§ **Task to carry out**:
Work through the entries below and show every line in which "действий" is found.

### Listed records

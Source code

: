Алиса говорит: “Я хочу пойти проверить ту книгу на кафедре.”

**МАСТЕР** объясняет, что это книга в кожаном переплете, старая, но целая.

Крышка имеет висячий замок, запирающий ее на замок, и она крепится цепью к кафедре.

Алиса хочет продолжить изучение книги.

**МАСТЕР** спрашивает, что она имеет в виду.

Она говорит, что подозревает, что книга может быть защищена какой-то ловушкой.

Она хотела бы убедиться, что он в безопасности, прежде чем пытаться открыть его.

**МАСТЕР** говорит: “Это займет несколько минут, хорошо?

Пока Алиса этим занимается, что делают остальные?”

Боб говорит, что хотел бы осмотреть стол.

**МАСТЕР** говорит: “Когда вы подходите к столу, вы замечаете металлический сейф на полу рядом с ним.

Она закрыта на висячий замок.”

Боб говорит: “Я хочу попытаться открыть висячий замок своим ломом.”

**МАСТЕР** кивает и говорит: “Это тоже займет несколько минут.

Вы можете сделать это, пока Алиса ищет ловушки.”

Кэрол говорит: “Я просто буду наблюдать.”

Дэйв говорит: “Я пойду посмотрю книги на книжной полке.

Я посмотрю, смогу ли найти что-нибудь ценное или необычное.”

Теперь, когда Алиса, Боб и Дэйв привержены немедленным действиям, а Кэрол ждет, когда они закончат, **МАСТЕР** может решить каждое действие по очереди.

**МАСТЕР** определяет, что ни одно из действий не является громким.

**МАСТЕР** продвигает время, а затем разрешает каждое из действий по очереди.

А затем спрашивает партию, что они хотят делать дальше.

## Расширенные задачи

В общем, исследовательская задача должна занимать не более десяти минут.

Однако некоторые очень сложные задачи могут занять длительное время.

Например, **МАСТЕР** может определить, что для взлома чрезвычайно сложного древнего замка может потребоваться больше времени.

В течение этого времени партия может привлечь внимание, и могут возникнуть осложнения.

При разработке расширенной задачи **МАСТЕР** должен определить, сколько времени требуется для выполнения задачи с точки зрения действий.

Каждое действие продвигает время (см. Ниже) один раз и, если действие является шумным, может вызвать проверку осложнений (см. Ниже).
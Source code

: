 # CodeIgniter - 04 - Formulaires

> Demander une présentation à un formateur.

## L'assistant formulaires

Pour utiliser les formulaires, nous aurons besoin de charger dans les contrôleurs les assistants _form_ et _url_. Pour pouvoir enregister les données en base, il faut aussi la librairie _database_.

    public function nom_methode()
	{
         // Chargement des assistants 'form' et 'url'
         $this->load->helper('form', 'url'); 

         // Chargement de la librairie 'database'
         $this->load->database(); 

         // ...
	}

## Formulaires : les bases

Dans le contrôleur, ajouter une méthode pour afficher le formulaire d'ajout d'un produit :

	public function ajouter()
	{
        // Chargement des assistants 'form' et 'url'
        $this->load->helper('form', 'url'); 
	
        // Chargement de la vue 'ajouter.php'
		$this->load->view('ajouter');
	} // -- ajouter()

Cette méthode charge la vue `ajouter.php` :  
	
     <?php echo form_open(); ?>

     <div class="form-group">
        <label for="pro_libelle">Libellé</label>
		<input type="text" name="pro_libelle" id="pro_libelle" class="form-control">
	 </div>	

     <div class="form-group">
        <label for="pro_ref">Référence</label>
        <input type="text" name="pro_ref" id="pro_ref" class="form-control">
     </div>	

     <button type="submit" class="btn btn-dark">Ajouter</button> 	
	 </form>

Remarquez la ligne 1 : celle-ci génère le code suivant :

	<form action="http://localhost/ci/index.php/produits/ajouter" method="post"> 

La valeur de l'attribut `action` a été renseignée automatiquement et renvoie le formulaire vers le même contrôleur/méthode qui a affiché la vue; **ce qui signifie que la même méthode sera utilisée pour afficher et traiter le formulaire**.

######

§ **Your response**:
**МАСТЕР** определяет, что ни одно из действий не является громким.
**МАСТЕР** продвигает время, а затем разрешает каждое из действий по очереди.
При разработке расширенной задачи **МАСТЕР** должен определить, сколько времени требуется для выполнения задачи с точки зрения действий.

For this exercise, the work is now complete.